To unsubscribe from this group and stop receiving emails from it, send an email to elasticsearch+unsubscribe@googlegroups.com.
For more options, visit https://groups.google.com/groups/opt_out.

Well, not much of a response, but 30 views so there must be some interest
besides me :slight_smile:

I'd be very thankful if an ES dev could comment. I tried to ask this
question on the IRC channel with no response.

Thanks again!

Bob

--
You received this message because you are subscribed to the Google Groups "elasticsearch" group.
To unsubscribe from this group and stop receiving emails from it, send an email to elasticsearch+unsubscribe@googlegroups.com.
For more options, visit https://groups.google.com/groups/opt_out.

ES devs seem busy now
https://twitter.com/bleskes/status/327108971615879168/photo/1 :slight_smile:

I'm not an ES dev, but I can read the ES source, so let me try to answer:

  • Does ES natively store Smile submitted _source as Smile?

yes

  • Does ES natively store Smile submitted fields as Smile?

yes

  • Does ES document its support for Smile? If so, where?

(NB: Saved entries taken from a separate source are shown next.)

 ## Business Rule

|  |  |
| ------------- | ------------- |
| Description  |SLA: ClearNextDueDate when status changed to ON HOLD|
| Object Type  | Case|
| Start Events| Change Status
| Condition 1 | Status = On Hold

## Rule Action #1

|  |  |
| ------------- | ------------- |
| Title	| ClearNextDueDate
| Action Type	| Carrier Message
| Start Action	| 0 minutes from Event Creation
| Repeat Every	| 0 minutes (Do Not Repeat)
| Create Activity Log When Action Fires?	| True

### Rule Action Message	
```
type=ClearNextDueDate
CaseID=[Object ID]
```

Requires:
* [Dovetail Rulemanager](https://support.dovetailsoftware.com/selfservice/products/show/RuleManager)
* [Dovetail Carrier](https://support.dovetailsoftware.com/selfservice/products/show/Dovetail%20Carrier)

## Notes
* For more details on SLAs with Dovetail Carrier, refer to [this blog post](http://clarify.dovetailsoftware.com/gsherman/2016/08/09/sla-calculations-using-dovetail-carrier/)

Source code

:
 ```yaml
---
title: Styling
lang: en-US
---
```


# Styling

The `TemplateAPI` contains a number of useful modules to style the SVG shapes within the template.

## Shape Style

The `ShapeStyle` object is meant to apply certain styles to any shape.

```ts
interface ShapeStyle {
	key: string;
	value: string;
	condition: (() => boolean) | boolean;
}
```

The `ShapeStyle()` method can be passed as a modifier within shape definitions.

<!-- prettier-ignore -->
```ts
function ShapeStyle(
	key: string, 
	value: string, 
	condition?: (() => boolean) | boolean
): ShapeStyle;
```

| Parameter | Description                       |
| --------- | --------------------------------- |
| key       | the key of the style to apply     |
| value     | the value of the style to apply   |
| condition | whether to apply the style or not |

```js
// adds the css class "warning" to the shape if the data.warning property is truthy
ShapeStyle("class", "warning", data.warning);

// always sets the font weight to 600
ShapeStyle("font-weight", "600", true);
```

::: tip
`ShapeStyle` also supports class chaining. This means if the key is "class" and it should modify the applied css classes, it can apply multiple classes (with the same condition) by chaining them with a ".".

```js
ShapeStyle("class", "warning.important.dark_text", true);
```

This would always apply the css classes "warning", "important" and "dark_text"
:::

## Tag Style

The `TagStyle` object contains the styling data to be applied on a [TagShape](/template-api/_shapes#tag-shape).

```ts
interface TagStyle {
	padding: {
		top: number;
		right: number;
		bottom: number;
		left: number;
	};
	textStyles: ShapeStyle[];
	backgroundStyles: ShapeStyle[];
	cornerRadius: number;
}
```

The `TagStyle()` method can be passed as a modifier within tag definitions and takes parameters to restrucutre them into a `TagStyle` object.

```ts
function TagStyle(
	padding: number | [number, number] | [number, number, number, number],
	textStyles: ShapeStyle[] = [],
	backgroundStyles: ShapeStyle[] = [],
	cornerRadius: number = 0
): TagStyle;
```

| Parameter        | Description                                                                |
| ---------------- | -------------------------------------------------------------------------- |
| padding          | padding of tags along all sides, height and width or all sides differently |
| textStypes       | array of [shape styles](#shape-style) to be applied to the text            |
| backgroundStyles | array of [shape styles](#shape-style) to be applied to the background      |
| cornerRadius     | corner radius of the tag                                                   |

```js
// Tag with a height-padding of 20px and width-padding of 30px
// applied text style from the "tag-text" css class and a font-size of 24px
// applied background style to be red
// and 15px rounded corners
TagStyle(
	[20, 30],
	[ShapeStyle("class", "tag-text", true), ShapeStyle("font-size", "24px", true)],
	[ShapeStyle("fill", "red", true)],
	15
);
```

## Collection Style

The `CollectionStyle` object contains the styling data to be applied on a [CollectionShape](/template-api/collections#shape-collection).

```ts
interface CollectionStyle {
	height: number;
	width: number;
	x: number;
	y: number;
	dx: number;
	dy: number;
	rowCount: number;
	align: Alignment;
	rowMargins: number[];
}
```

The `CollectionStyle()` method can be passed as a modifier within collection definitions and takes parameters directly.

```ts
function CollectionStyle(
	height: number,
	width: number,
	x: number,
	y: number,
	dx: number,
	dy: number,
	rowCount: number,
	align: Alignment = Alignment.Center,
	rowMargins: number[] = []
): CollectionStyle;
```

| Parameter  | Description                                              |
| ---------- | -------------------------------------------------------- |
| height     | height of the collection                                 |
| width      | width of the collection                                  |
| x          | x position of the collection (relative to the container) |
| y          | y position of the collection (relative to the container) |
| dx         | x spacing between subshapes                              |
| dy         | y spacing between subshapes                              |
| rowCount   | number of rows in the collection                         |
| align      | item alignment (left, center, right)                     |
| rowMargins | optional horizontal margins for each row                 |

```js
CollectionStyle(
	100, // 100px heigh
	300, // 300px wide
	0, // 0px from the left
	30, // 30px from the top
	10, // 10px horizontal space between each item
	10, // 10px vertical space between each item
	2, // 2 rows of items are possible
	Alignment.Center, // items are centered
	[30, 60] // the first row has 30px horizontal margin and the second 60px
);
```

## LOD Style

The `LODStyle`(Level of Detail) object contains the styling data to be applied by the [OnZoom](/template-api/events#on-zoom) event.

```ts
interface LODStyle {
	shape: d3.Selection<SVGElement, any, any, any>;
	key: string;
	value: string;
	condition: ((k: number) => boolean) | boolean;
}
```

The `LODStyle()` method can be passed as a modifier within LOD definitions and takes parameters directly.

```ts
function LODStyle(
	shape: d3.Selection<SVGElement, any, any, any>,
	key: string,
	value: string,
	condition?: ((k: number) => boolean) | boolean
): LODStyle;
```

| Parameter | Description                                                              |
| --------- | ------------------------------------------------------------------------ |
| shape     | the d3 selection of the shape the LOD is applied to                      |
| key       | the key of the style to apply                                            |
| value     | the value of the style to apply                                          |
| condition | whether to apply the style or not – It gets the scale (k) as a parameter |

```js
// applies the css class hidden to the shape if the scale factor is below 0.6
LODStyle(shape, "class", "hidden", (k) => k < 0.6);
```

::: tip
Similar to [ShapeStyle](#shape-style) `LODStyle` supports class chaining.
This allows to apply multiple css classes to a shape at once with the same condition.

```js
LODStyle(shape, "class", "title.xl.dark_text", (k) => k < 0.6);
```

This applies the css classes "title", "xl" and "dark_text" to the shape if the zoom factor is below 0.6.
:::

In the source :wink: ES uses SMILE internally for cluster metadata,
percolator query metadata, and index warmers metadata.

It's available for Java developers in the XContent submodule, easy to
use, because it's 100% analogeous to JSON content when using the
XContent builder API.

  • When is Smile recommended over JSON?

just check out the design goals
http://wiki.fasterxml.com/SmileFormatDesignGoals

As with all binary compacting efforts, SMILE will help you best when you
have large documents.

If you can embed ES into your app without JSON requirement, you can
happily use SMILE.

  • Are there any downsides? (e.g. large CPU tradeoffs)

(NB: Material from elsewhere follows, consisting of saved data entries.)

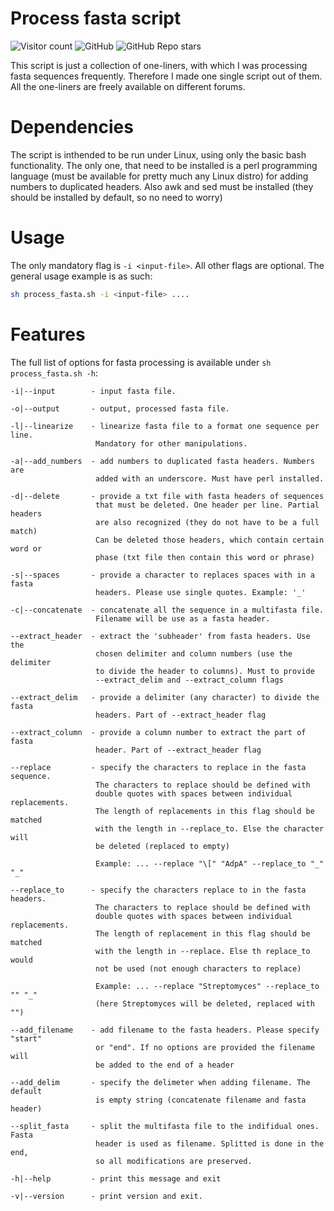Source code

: # Process fasta script

![Visitor count](https://shields-io-visitor-counter.herokuapp.com/badge?page=pavlohrab.process_fasta&style=for-the-badge)
![GitHub](https://img.shields.io/github/license/pavlohrab/process_fasta?style=for-the-badge)
![GitHub Repo stars](https://img.shields.io/github/stars/pavlohrab/process_fasta?style=for-the-badge)

This script is just a collection of one-liners, with which I was processing fasta sequences frequently. Therefore I made one single script out of them. All the one-liners are freely available on different forums.
# Dependencies
The script is inthended to be run under Linux, using only the basic bash functionality. The only one, that need to be installed is a perl programming language (must be available for pretty much any Linux distro) for adding numbers to duplicated headers. Also awk and sed must be installed (they should be installed by default, so no need to worry)
# Usage
The only mandatory flag is `-i <input-file>`. All other flags are optional. The general usage example is as such:

```bash
sh process_fasta.sh -i <input-file> ....
```
# Features
The full list of options for fasta processing is available under `sh process_fasta.sh -h`:
 ```
-i|--input        - input fasta file.

-o|--output       - output, processed fasta file. 

-l|--linearize    - linearize fasta file to a format one sequence per line. 
                    Mandatory for other manipulations.

-a|--add_numbers  - add numbers to duplicated fasta headers. Numbers are 
                    added with an underscore. Must have perl installed.

-d|--delete       - provide a txt file with fasta headers of sequences 
                    that must be deleted. One header per line. Partial headers
                    are also recognized (they do not have to be a full match)
                    Can be deleted those headers, which contain certain word or 
                    phase (txt file then contain this word or phrase)
    
-s|--spaces       - provide a character to replaces spaces with in a fasta
                    headers. Please use single quotes. Example: '_'

-c|--concatenate  - concatenate all the sequence in a multifasta file. 
                    Filename will be use as a fasta header.

--extract_header  - extract the 'subheader' from fasta headers. Use the 
                    chosen delimiter and column numbers (use the delimiter
                    to divide the header to columns). Must to provide
                    --extract_delim and --extract_column flags
    
--extract_delim   - provide a delimiter (any character) to divide the fasta
                    headers. Part of --extract_header flag
    
--extract_column  - provide a column number to extract the part of fasta
                    header. Part of --extract_header flag
                        
--replace         - specify the characters to replace in the fasta sequence.
                    The characters to replace should be defined with 
                    double quotes with spaces between individual replacements. 
                    The length of replacements in this flag should be matched 
                    with the length in --replace_to. Else the character will 
                    be deleted (replaced to empty)

                    Example: ... --replace "\[" "AdpA" --replace_to "_" "_"
    
--replace_to      - specify the characters replace to in the fasta headers.
                    The characters to replace should be defined with 
                    double quotes with spaces between individual replacements.
                    The length of replacement in this flag should be matched 
                    with the length in --replace. Else th replace_to would
                    not be used (not enough characters to replace)

                    Example: ... --replace "Streptomyces" --replace_to "" "_"
                    (here Streptomyces will be deleted, replaced with "")

--add_filename    - add filename to the fasta headers. Please specify "start"
                    or "end". If no options are provided the filename will 
                    be added to the end of a header

--add_delim       - specify the delimeter when adding filename. The default
                    is empty string (concatenate filename and fasta header)

--split_fasta     - split the multifasta file to the indifidual ones. Fasta
                    header is used as filename. Splitted is done in the end,
                    so all modifications are preserved.

-h|--help         - print this message and exit

-v|--version      - print version and exit. 
 ```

There is no free lunch. Higher CPU time competes with shorter network
transmission time. For serving ES clients over the REST HTTP API, they
expect JSON in 99% of all cases, so deserialization will be invoked in
the REST layer. If you are on the Java transport level, not on REST
HTTP, you should just use the XContent API to retrieve the stored
fields. SMILE is autodetected by a magic cookie, and if you have a
target to deserialize the document to, you just "sit" on Jackson SMILE
API with the XContent API. Otherwise, you would have to decode SMILE by
yourself. If you use both JSON and SMILE in your apps, you may have to
switch to and from, which might be a source for confusion, but that is a
design question outside ES.

  • Are others are using Smile successfully to more efficiently store
    their documents?

No, but the only reason is, I have postponed my SMILE tests because they
are simply of lesser priority than other things (data modeling). I got
30 GB index size on disk with 30m docs with 0.90, no reason for action :slight_smile:

Jörg

Am 24.04.13 13:43, schrieb btiernay:

Well, not much of a response, but 30 views so there must be some
interest besides me :slight_smile:

I'd be very thankful if an ES dev could comment. I tried to ask this
question on the IRC channel with no response.

Thanks again!

Bob

You received this message because you are subscribed to the Google
Groups "elasticsearch" group.
To unsubscribe from this group and stop receiving emails from it, send
an email to elasticsearch+unsubscribe@googlegroups.com.
For more options, visit https://groups.google.com/groups/opt_out.

--
You received this message because you are subscribed to the Google Groups "elasticsearch" group.
To unsubscribe from this group and stop receiving emails from it, send an email to elasticsearch+unsubscribe@googlegroups.com.
For more options, visit https://groups.google.com/groups/opt_out.

Wow, a great response Jorg. Your insight is much appreciated.

Your point about application level optimization is well taken. That is
obviously the first thing one wants to investigate.

Cheers!

Bob

On Wednesday, 24 April 2013 13:19:23 UTC-4, Jörg Prante wrote:

ES devs seem busy now
https://twitter.com/bleskes/status/327108971615879168/photo/1 :slight_smile:

I'm not an ES dev, but I can read the ES source, so let me try to
answer:

  • Does ES natively store Smile submitted _source as Smile?

yes

  • Does ES natively store Smile submitted fields as Smile?

yes

  • Does ES document its support for Smile? If so, where?

In the source :wink: ES uses SMILE internally for cluster metadata,
percolator query metadata, and index warmers metadata.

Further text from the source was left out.